Excel Central School is a co-educational English Medium School which is situated 1 km west to Thiruvattar in Kanyakumari district of Tamil Nadu. It follows the Council for the Indian School Certificate Examinations, CISCE board, and is branded along with Excel Global School as the Excel Group of Schools. The Administration of the school is vested with the Centre for Educare and Research Charitable Trust, which is a non-profit organisation for rural education.

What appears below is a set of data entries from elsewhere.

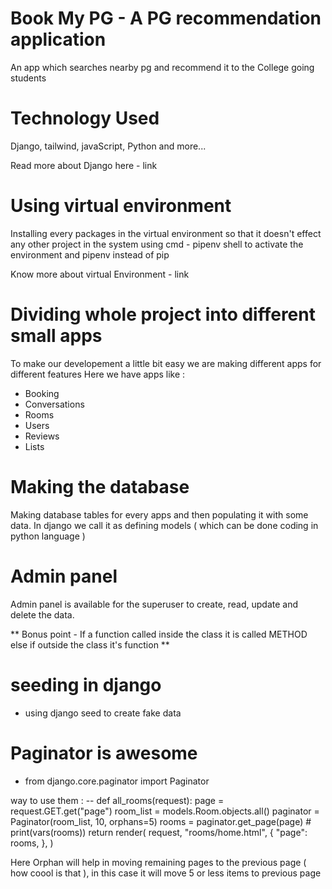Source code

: # Book My PG - A PG recommendation application

An app which searches nearby pg and recommend it to the College going students 

# Technology Used 

Django, tailwind, javaScript, Python and more... 

Read more about Django here - link

# Using virtual environment 

Installing every packages in the virtual environment so that it doesn't effect any other project in the system
using cmd - pipenv shell to activate the environment and pipenv instead of pip

Know more about virtual Environment - link

# Dividing whole project into different small apps 

To make our developement a little bit easy we are making different apps for different features 
Here we have apps like :
- Booking
- Conversations
- Rooms 
- Users
- Reviews 
- Lists

# Making the database 

Making database tables for every apps and then populating it with some data.
In django we call it as defining models ( which can be done coding in python language )

# Admin panel

Admin panel is available for the superuser to  create, read, update and delete the data.


** Bonus point - If a function called inside the class it is called METHOD else if outside the class it's function **

# seeding in django
- using django seed to create fake data

# Paginator is awesome 

- from django.core.paginator import Paginator

way to use them :
--  def all_rooms(request):
        page = request.GET.get("page")
        room_list = models.Room.objects.all()
        paginator = Paginator(room_list, 10, orphans=5)
        rooms = paginator.get_page(page)
        # print(vars(rooms))
        return render(
            request,
            "rooms/home.html",
            {
                "page": rooms,
            },
        )

Here Orphan will help in moving remaining pages to the previous page ( how coool is that ), in this case it will move 5 or less items to previous page
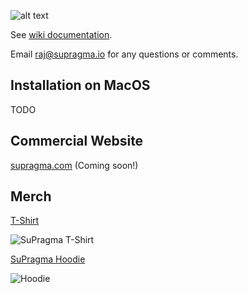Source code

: ![alt text][logo]

[logo]: https://i.imgur.com/sDQ1KiL.png "SuPragma Logo"
See [wiki documentation](https://github.com/supragma/supragma/wiki).

Email raj@supragma.io for any questions or comments.

## Installation on MacOS
TODO

## Commercial Website
[supragma.com](https://supragma.com) (Coming soon!)

## Merch
[T-Shirt](https://teespring.com/supragma-t-shirt)

![SuPragma T-Shirt](https://vangogh.teespring.com/v3/image/JaCzJMPZiZOzykAhiVLNqzrkTRk/480/560.jpg)

[SuPragma Hoodie](https://teespring.com/supragma-hoodie)

![Hoodie](https://vangogh.teespring.com/v3/image/IAdRa9oLeVeQcNg3tVdieEM30sE/480/560.jpg)
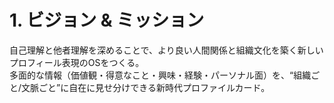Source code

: # 1. ビジョン & ミッション
自己理解と他者理解を深めることで、より良い人間関係と組織文化を築く新しいプロフィール表現のOSをつくる。  
多面的な情報（価値観・得意なこと・興味・経験・パーソナル面）を、“組織ごと/文脈ごと”に自在に見せ分けできる新時代プロファイルカード。


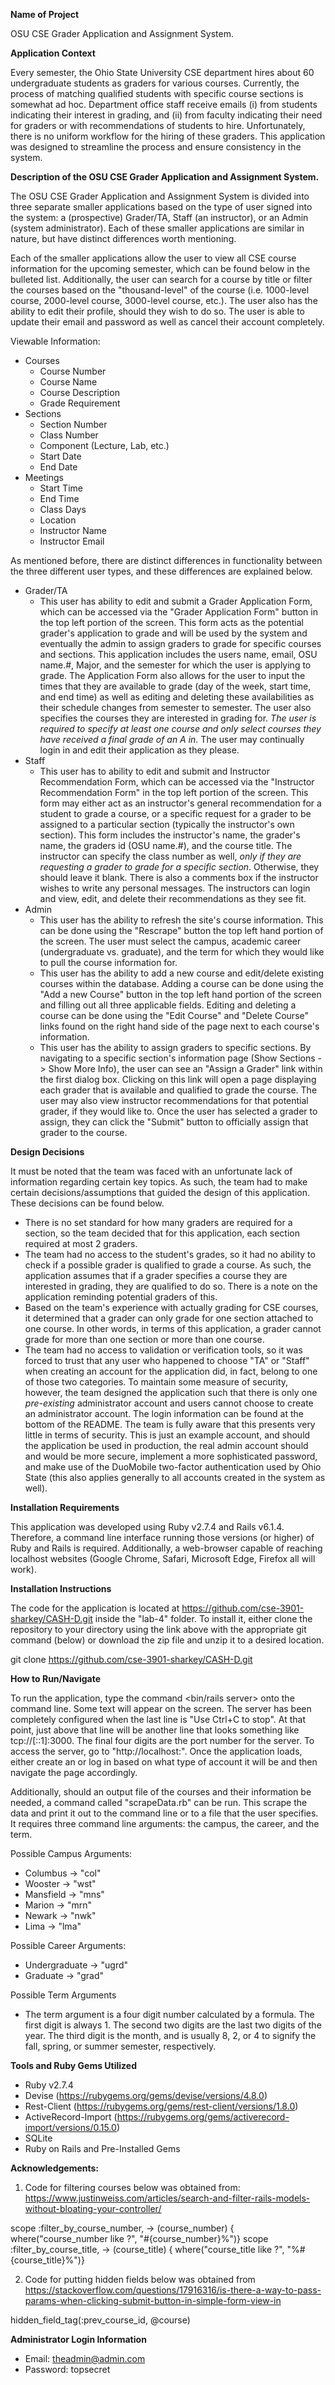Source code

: **Name of Project**

OSU CSE Grader Application and Assignment System.

**Application Context**

Every semester, the Ohio State University CSE department hires about 60 undergraduate students as graders for various courses. Currently, the process of matching qualified students with specific course sections is somewhat ad hoc. Department office staff receive emails (i) from students indicating their interest in grading, and (ii) from faculty indicating their need for graders or with recommendations of students to hire. Unfortunately, there is no uniform workflow for the hiring of these graders. This application was designed to streamline the process and ensure consistency in the system.


**Description of the OSU CSE Grader Application and Assignment System.**

The OSU CSE Grader Application and Assignment System is divided into three separate smaller applications based on the type of user signed into the system: a (prospective) Grader/TA, Staff (an instructor), or an Admin (system administrator). Each of these smaller applications are similar in nature, but have distinct differences worth mentioning.

Each of the smaller applications allow the user to view all CSE course information for the upcoming semester, which can be found below in the bulleted list. Additionally, the user can search for a course by title or filter the courses based on the "thousand-level" of the course (i.e. 1000-level course, 2000-level course, 3000-level course, etc.). The user also has the ability to edit their profile, should they wish to do so. The user is able to update their email and password as well as cancel their account completely.

Viewable Information:
- Courses
  - Course Number
  - Course Name
  - Course Description
  - Grade Requirement
- Sections
  - Section Number 
  - Class Number
  - Component (Lecture, Lab, etc.)
  - Start Date
  - End Date
- Meetings
  - Start Time
  - End Time
  - Class Days
  - Location
  - Instructor Name
  - Instructor Email

As mentioned before, there are distinct differences in functionality between the three different user types, and these differences are explained below.
- Grader/TA
  - This user has ability to edit and submit a Grader Application Form, which can be accessed via the "Grader Application Form" button in the top left portion of the screen. This form acts as the potential grader's application to grade and will be used by the system and eventually the admin to assign graders to grade for specific courses and sections. This application includes the users name, email, OSU name.#, Major, and the semester for which the user is applying to grade. The Application Form also allows for the user to input the times that they are available to grade (day of the week, start time, and end time) as well as editing and deleting these availabilities as their schedule changes from semester to semester. The user also specifies the courses they are interested in grading for. *The user is required to specify at least one course and only select courses they have received a final grade of an A in.* The user may continually login in and edit their application as they please.
- Staff
  - This user has to ability to edit and submit and Instructor Recommendation Form, which can be accessed via the "Instructor Recommendation Form" in the top left portion of the screen. This form may either act as an instructor's general recommendation for a student to grade a course, or a specific request for a grader to be assigned to a particular section (typically the instructor's own section). This form includes the instructor's name, the grader's name, the graders id (OSU name.#), and the course title. The instructor can specify the class number as well, *only if they are requesting a grader to grade for a specific section*. Otherwise, they should leave it blank. There is also a comments box if the instructor wishes to write any personal messages. The instructors can login and view, edit, and delete their recommendations as they see fit.
- Admin
  - This user has the ability to refresh the site's course information. This can be done using the "Rescrape" button the top left hand portion of the screen. The user must select the campus, academic career (undergraduate vs. graduate), and the term for which they would like to pull the course information for.
  - This user has the ability to add a new course and edit/delete existing courses within the database. Adding a course can be done using the "Add a new Course" button in the top left hand portion of the screen and filling out all three applicable fields. Editing and deleting a course can be done using the "Edit Course" and "Delete Course" links found on the right hand side of the page next to each course's information.
  - This user has the ability to assign graders to specific sections. By navigating to a specific section's information page (Show Sections -> Show More Info), the user can see an "Assign a Grader" link within the first dialog box. Clicking on this link will open a page displaying each grader that is available and qualified to grade the course. The user may also view instructor recommendations for that potential grader, if they would like to. Once the user has selected a grader to assign, they can click the "Submit" button to officially assign that grader to the course.

**Design Decisions**

It must be noted that the team was faced with an unfortunate lack of information regarding certain key topics. As such, the team had to make certain decisions/assumptions that guided the design of this application. These decisions can be found below.
- There is no set standard for how many graders are required for a section, so the team decided that for this application, each section required at most 2 graders.
- The team had no access to the student's grades, so it had no ability to check if a possible grader is qualified to grade a course. As such, the application assumes that if a grader specifies a course they are interested in grading, they are qualified to do so. There is a note on the application reminding potential graders of this.
- Based on the team's experience with actually grading for CSE courses, it determined that a grader can only grade for one section attached to one course. In other words, in terms of this application, a grader cannot grade for more than one section or more than one course.
- The team had no access to validation or verification tools, so it was forced to trust that any user who happened to choose "TA" or "Staff" when creating an account for the application did, in fact, belong to one of those two categories. To maintain some measure of security, however, the team designed the application such that there is only one *pre-existing* administrator account and users cannot choose to create an administrator account. The login information can be found at the bottom of the README. The team is fully aware that this presents very little in terms of security. This is just an example account, and should the application be used in production, the real admin account should and would be more secure, implement a more sophisticated password, and make use of the DuoMobile two-factor authentication used by Ohio State (this also applies generally to all accounts created in the system as well).


**Installation Requirements**

This application was developed using Ruby v2.7.4 and Rails v6.1.4. Therefore, a command line interface running those versions (or higher) of Ruby and Rails is required. Additionally, a web-browser capable of reaching localhost websites (Google Chrome, Safari, Microsoft Edge, Firefox all will work). 

**Installation Instructions**

The code for the application is located at https://github.com/cse-3901-sharkey/CASH-D.git inside the "lab-4" folder. To install it, either clone the repository to your directory using the link above with the appropriate git command (below) or download the zip file and unzip it to a desired location.

git clone https://github.com/cse-3901-sharkey/CASH-D.git

**How to Run/Navigate**

To run the application, type the command <bin/rails server> onto the command line. Some text will appear on the screen. The server has been completely configured when the last line is "Use Ctrl+C to stop". At that point, just above that line will be another line that looks something like tcp://[::1]:3000. The final four digits are the port number for the server. To access the server, go to "http://localhost:<port number>". Once the application loads, either create an or log in based on what type of account it will be and then navigate the page accordingly.

Additionally, should an output file of the courses and their information be needed, a command called "scrapeData.rb" can be run. This scrape the data and print it out to the command line or to a file that the user specifies. It requires three command line arguments: the campus, the career, and the term.
  
Possible Campus Arguments:
- Columbus -> "col"
- Wooster -> "wst"
- Mansfield -> "mns"
- Marion -> "mrn"
- Newark -> "nwk"
- Lima -> "lma"
  
Possible Career Arguments:
- Undergraduate -> "ugrd"
- Graduate -> "grad"
  
Possible Term Arguments
- The term argument is a four digit number calculated by a formula. The first digit is always 1. The second two digits are the last two digits of the year. The third digit is the month, and is usually 8, 2, or 4 to signify the fall, spring, or summer semester, respectively.

 **Tools and Ruby Gems Utilized**
- Ruby v2.7.4
- Devise (https://rubygems.org/gems/devise/versions/4.8.0)
- Rest-Client (https://rubygems.org/gems/rest-client/versions/1.8.0)
- ActiveRecord-Import (https://rubygems.org/gems/activerecord-import/versions/0.15.0)
- SQLite
- Ruby on Rails and Pre-Installed Gems
  
**Acknowledgements:**

1. Code for filtering courses below was obtained from: https://www.justinweiss.com/articles/search-and-filter-rails-models-without-bloating-your-controller/

  scope :filter_by_course_number, -> (course_number) { where("course_number like ?", "#{course_number}%")}
  scope :filter_by_course_title, -> (course_title) { where("course_title like ?", "%#{course_title}%")}

2. Code for putting hidden fields below was obtained from https://stackoverflow.com/questions/17916316/is-there-a-way-to-pass-params-when-clicking-submit-button-in-simple-form-view-in

  hidden_field_tag(:prev_course_id, @course)
  
  
**Administrator Login Information**
  - Email: theadmin@admin.com
  - Password: topsecret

The school has entered into a joint venture with New Delhi based ISO 9001 certified Pearls International School, with a view to integrate new techniques and educational technology with existing educational standards.

== Campus ==
This institution was established in the academic year 2003–04. The campus covers about 8 acre, which seats both the schools of the group, forming the Excel Complex. It is located 1.5 km south-east of Moovattumugam, the converging point of River Kothai and River Pahrali. It is connected with a sub-road "Awai Farm Lane" from the link road of Kulasekaram – Marthandam at Thiruvattar from the main NH 47 in a serene, evergreen highland. It is 5 km from the Marthandam Railway Station and 50 km away from Thiruvananthapuram International Airport .

=== Library ===
The library, also called by Excelites as the Wisdom Centre within the campus, contains more than 3000 volumes of selected books on various subjects. It has reference materials and sources such as encyclopaedias, childcraft, dictionaries, domestic and international children's research documents, newspapers, and a collection of child play-related materials, i.e. Audio & Video Compact Disc and Tapes.

=== Observatory ===
In 2015, a space observatory was inaugurated by NASA astronaut Dr. Donald Alan Thomas in the campus to engage students with astronomy and astrophysics, while building an interest of space exploration within them. The space observatory houses a telescope used by students, teachers and parents to observe and research cosmic entities. Students have conducted research on Sunspots, the Moon and other nearby planets.

=== Resource Room ===
The school also has a research room with computers with internet access, that is accessible to the students and teachers.

== Administration ==
The principal of the school since 2016 is Binu Kumar, acting under the supervision of the board of directors of Excel Group of Schools. The vice-principal and other academic coordinators work in accordance to the school's functioning guidelines.

== Awards and recognition ==
- IIMUN Kanyakumari 2016 Best School Award: Awarded by IIMUN at Kanyakumari for winning the most number of medals in 2016.
- IIMUN Vellore 2016 Best School Award: Awarded by IIMUN at Vellore for winning the most number of medals in the year 2016.
- NIF IGNITE Award: Awarded by National Innovation Foundation to Ram Nikash by the then President of India Dr. A. P. J. Abdul Kalam in the year 2014.
- NIF IGNITE Award: Awarded by National Innovation Foundation to Ram Akash by the then President of India Pranab Mukherjee in the year 2015.